IT IS ALMOST a year ago that The Lawyer controversially called on Dame Barbara Mills QC, the Director of Public Prosecutions, to resign. At the time, we suggested that since a new government had been elected with a set of plans for the CPS that differed radically from her own she had little option but to step down.
It has taken her a year to heed our advice. In her statement last week Mills said that since her contract comes to an end next April it made sense for her to step down early to give her successor the chance to see through "the next phase in its [the CPS's] development" from start to finish. Quite.
It is a pity that it has taken a year for the logic of our argument to sink in. By staying on for such a long time, and then announcing her decision to stand down just before the publication of Sir Iain Glidewell's review of the service, she has given the distinct impression, though she denies it, of having been given little alternative but to leave. This impression is reinforced by the fact that in a defiant interview she gave to The Lawyer last year she expressed confidence that Glidewell's review would "clear the air" by scotching all the negative stories about the CPS. In fact, all the signs are that the report will vindicate much of what the CPS lawyers' union, the Association of First Division Civil Servants, has been saying about excessive bureaucracy and over centralisation within the service.

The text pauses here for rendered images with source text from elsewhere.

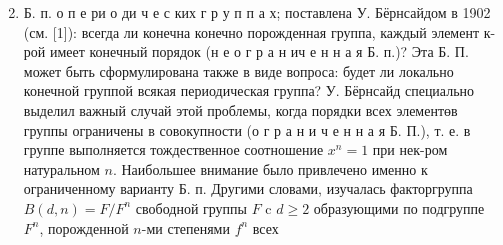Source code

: \documentclass[10pt]{article}
\begin{document}
\begin{enumerate}

  \setcounter{enumi}{1}

  \item Б. п. о п е ри о ди ч е с ких г р у п п а х; поставлена У. Бёрнсайдом в 1902 (см. [1]): всегда ли конечна конечно порожденная группа, каждый элемент к-рой имеет конечный порядок (н е о г р а н ич е н н а я Б. п.)? Эта Б. П. может быть сформулирована также в виде вопроса: будет ли локально конечной группой всякая периодическая группа? У. Бёрнсайд специально выделил важный случай этой проблемы, когда порядки всех элементөв группы ограничены в совокупности (о г р а н и ч е н н а я Б. П.), т. е. в группе выполняется тождественное соотношение $x^{n}=1$ при нек-ром натуральном $n$. Наибольшее внимание было привлечено именно к ограниченному варианту Б. п. Другими словами, изучалась факторгруппа $B(d, n)=F / F^{n}$ свободной группы $F$ c $d \geqslant 2$ образующими по подгруппе $F^{n}$, порожденной $n$-ми степенями $f^{n}$ всех

\end{enumerate}
\end{document}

Meanwhile, in the year that she has remained in office, the atmosphere within the CPS has only got worse. Now, so soon after her resignation, is not the time to reflect on Mills' record, especially as we don't yet know whether the Government's drive to decentralise the service will work. Who knows – wholesale decentralisation might prove disastrous and, in time, Mills' strong uncompromising leadership style may become more appreciated. But one thing is for certain – she should have gone quietly a year ago.